Source texts of formatted documents -

__________________________________________________

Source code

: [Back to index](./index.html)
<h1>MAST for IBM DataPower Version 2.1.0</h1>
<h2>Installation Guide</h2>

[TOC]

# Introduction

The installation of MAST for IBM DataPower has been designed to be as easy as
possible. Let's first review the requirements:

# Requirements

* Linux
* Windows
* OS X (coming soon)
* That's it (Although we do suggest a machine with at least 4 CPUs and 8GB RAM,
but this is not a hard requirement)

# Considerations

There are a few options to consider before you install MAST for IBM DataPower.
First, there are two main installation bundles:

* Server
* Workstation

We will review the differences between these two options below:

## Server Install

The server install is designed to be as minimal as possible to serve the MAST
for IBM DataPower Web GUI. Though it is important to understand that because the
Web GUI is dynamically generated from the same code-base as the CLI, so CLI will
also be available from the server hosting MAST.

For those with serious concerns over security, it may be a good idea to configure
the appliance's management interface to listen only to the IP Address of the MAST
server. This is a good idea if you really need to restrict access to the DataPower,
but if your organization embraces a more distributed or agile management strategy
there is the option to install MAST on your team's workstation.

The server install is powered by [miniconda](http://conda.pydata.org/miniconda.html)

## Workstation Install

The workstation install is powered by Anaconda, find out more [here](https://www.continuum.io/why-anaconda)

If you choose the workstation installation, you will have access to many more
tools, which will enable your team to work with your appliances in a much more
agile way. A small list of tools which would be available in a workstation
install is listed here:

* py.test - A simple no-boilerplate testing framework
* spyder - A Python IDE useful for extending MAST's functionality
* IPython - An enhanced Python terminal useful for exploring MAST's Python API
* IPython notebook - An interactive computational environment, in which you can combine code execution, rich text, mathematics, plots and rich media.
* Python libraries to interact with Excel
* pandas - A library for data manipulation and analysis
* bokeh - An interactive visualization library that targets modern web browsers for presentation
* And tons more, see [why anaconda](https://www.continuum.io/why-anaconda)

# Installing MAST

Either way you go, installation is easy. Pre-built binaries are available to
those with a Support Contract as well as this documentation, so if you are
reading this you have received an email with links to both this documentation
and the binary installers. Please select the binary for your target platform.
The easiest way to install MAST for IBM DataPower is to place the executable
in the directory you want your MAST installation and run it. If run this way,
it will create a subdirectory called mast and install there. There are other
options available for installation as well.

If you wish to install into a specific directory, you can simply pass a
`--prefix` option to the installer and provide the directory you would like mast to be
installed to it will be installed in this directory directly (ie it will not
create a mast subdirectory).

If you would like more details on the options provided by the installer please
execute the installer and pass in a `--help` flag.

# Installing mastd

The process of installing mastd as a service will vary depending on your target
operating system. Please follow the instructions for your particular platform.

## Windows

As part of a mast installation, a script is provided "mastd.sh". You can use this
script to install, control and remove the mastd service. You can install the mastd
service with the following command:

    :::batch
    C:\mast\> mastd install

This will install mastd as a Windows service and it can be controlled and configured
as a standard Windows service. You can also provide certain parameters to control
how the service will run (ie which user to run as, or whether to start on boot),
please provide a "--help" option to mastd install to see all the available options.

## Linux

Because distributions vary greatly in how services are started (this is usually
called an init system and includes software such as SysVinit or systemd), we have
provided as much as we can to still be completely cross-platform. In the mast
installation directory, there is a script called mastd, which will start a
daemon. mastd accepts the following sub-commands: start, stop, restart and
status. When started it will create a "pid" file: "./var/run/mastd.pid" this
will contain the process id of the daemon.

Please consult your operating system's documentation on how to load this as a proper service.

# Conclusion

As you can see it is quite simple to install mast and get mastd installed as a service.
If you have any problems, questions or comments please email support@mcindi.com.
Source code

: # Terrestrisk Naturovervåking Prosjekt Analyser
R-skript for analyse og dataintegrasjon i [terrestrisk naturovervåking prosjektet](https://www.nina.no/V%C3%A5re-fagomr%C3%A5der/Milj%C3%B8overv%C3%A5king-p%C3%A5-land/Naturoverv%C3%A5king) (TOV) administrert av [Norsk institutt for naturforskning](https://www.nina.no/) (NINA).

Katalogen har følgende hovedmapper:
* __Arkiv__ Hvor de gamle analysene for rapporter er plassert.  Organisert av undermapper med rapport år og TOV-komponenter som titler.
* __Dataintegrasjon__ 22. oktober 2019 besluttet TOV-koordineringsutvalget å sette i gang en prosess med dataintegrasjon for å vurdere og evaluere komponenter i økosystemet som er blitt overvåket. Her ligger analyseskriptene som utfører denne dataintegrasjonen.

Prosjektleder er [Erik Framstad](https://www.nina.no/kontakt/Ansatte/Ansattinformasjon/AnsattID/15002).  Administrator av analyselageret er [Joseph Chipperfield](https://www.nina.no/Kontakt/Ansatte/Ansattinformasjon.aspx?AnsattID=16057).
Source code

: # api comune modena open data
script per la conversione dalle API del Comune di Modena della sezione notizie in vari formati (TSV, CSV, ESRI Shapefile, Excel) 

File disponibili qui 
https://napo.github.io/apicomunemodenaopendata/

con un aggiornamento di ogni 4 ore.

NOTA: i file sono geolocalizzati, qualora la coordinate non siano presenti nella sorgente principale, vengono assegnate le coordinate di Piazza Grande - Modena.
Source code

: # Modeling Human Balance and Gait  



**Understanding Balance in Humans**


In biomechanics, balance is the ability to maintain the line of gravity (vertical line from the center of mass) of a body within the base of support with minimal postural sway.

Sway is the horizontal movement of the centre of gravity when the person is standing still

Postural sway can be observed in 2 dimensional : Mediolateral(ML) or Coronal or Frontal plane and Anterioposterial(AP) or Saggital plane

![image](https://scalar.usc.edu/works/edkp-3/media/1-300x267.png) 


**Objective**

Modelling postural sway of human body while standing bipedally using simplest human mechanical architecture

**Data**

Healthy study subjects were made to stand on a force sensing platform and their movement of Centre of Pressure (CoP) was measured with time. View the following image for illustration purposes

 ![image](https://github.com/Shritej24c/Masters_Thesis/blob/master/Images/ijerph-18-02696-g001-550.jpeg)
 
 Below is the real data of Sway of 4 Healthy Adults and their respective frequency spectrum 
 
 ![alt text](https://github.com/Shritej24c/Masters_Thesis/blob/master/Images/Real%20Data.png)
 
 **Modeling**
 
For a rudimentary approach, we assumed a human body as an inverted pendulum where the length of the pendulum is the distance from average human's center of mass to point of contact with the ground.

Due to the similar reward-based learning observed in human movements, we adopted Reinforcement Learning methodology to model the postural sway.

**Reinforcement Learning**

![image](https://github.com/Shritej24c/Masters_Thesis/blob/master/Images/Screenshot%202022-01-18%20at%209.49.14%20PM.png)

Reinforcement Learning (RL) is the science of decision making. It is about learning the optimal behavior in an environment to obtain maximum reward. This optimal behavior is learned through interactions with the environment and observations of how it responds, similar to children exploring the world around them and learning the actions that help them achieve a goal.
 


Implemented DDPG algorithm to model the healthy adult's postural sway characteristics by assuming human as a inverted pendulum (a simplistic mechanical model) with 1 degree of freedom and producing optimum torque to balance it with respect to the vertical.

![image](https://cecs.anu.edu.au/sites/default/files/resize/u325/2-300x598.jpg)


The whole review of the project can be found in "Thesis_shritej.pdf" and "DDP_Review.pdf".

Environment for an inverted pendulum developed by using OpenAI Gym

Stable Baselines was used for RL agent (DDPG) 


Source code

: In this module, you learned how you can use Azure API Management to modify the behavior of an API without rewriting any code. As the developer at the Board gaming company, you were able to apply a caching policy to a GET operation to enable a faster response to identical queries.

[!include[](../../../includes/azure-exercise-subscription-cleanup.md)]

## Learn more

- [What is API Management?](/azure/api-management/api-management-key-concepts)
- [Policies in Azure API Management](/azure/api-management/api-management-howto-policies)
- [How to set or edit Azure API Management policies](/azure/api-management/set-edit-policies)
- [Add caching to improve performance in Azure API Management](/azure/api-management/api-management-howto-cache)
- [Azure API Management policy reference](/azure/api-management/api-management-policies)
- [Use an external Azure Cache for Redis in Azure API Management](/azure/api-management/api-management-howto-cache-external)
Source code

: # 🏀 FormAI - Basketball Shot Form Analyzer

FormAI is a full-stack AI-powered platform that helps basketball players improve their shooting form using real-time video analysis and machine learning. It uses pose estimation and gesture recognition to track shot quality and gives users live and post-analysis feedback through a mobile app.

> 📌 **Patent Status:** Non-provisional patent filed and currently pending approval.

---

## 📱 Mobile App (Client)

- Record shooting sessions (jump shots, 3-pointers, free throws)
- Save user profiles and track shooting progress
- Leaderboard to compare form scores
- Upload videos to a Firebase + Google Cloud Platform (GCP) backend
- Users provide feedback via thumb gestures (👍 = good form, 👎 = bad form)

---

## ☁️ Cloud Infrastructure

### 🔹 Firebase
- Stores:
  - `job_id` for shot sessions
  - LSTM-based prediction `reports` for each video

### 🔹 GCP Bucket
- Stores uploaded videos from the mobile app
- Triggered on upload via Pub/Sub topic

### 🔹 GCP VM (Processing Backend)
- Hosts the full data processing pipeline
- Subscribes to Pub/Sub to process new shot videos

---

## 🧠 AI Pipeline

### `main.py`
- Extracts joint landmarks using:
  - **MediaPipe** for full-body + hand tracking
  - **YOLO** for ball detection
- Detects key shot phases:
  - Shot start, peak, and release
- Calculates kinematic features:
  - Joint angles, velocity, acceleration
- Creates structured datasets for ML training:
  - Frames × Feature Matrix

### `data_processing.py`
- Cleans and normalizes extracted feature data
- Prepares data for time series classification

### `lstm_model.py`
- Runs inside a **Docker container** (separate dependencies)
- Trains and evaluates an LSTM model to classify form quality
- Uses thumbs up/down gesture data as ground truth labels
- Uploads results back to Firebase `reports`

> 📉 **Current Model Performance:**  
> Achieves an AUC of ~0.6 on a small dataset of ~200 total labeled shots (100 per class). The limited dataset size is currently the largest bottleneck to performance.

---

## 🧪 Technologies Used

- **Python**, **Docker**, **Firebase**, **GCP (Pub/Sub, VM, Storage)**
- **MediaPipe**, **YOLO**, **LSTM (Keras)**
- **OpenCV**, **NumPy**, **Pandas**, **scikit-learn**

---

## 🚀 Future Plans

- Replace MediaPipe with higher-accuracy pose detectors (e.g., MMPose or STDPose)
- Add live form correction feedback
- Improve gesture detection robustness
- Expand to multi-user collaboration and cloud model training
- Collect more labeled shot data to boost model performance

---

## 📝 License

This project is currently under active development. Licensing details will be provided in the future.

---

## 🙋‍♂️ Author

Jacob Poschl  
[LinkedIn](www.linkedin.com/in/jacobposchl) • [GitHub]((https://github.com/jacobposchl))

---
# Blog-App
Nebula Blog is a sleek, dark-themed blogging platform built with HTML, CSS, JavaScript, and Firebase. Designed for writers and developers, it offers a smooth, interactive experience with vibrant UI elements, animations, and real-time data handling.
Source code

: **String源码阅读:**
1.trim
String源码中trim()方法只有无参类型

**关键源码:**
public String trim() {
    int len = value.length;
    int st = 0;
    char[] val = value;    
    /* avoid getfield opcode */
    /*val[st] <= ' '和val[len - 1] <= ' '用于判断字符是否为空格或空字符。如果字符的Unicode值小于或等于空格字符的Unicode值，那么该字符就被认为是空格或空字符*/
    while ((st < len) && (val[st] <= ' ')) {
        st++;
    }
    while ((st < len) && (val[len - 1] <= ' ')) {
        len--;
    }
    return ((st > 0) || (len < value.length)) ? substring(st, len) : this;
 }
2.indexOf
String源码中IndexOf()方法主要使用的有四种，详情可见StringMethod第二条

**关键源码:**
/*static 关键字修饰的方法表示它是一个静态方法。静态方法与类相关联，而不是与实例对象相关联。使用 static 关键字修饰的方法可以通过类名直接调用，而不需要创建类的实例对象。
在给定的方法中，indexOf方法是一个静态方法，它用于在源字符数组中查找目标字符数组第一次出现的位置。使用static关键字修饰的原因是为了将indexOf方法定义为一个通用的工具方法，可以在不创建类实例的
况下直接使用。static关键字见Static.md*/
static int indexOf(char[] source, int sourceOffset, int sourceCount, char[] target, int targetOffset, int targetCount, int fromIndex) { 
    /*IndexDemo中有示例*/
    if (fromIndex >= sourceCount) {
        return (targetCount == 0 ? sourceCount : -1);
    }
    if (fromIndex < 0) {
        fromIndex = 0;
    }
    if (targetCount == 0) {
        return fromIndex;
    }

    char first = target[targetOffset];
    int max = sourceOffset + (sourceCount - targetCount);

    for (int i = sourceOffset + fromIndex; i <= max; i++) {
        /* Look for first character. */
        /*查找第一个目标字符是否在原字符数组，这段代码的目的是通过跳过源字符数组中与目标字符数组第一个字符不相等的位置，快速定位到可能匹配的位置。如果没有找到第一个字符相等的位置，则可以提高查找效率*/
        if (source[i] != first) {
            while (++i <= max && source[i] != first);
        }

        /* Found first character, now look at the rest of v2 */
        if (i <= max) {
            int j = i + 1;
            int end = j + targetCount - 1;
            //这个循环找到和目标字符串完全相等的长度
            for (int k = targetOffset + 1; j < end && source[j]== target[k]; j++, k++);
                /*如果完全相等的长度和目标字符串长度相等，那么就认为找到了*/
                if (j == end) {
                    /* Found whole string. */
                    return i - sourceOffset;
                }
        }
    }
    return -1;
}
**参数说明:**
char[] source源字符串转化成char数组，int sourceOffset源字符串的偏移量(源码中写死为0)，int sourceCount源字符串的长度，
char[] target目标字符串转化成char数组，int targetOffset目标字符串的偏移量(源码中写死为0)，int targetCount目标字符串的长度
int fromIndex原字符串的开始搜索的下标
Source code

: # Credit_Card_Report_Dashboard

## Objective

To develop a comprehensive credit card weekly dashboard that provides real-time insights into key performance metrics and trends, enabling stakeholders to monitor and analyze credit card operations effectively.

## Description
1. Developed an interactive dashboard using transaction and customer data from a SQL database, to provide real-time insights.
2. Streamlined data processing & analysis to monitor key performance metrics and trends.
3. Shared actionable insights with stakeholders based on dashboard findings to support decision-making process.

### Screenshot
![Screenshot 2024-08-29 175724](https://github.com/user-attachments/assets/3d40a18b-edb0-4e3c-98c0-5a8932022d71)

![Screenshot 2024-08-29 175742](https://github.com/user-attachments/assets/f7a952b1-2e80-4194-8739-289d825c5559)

__________________________________________________

Prompt -
Look above for the line containing "This will install". Output from there through the line containing "Because distributions vary", exactly and inclusively.

Output of the exercise -
This will install mastd as a Windows service and it can be controlled and configured
as a standard Windows service. You can also provide certain parameters to control
how the service will run (ie which user to run as, or whether to start on boot),
please provide a "--help" option to mastd install to see all the available options.

## Linux

Because distributions vary greatly in how services are started (this is usually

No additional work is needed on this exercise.